Required work:
Line by line, copy the material below exactly.

----

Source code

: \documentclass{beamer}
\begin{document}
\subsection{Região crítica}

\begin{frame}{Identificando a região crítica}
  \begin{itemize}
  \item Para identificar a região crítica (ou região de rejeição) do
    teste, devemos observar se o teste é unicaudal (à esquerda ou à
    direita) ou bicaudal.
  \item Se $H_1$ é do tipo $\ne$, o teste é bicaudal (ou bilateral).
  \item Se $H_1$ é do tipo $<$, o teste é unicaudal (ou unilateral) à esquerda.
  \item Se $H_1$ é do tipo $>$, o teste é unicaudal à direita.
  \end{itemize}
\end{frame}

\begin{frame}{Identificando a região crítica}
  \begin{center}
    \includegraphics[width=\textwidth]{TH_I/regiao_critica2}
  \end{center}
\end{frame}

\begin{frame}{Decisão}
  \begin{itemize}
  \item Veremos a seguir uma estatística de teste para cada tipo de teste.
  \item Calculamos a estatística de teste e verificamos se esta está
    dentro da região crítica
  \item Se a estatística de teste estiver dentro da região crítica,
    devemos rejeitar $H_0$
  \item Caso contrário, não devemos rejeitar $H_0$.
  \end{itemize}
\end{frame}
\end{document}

----

Result:
Source code

: \documentclass{beamer}
\begin{document}
\subsection{Região crítica}

\begin{frame}{Identificando a região crítica}
  \begin{itemize}
  \item Para identificar a região crítica (ou região de rejeição) do
    teste, devemos observar se o teste é unicaudal (à esquerda ou à
    direita) ou bicaudal.
  \item Se $H_1$ é do tipo $\ne$, o teste é bicaudal (ou bilateral).
  \item Se $H_1$ é do tipo $<$, o teste é unicaudal (ou unilateral) à esquerda.
  \item Se $H_1$ é do tipo $>$, o teste é unicaudal à direita.
  \end{itemize}
\end{frame}

\begin{frame}{Identificando a região crítica}
  \begin{center}
    \includegraphics[width=\textwidth]{TH_I/regiao_critica2}
  \end{center}
\end{frame}

\begin{frame}{Decisão}
  \begin{itemize}
  \item Veremos a seguir uma estatística de teste para cada tipo de teste.
  \item Calculamos a estatística de teste e verificamos se esta está
    dentro da região crítica
  \item Se a estatística de teste estiver dentro da região crítica,
    devemos rejeitar $H_0$
  \item Caso contrário, não devemos rejeitar $H_0$.
  \end{itemize}
\end{frame}
\end{document}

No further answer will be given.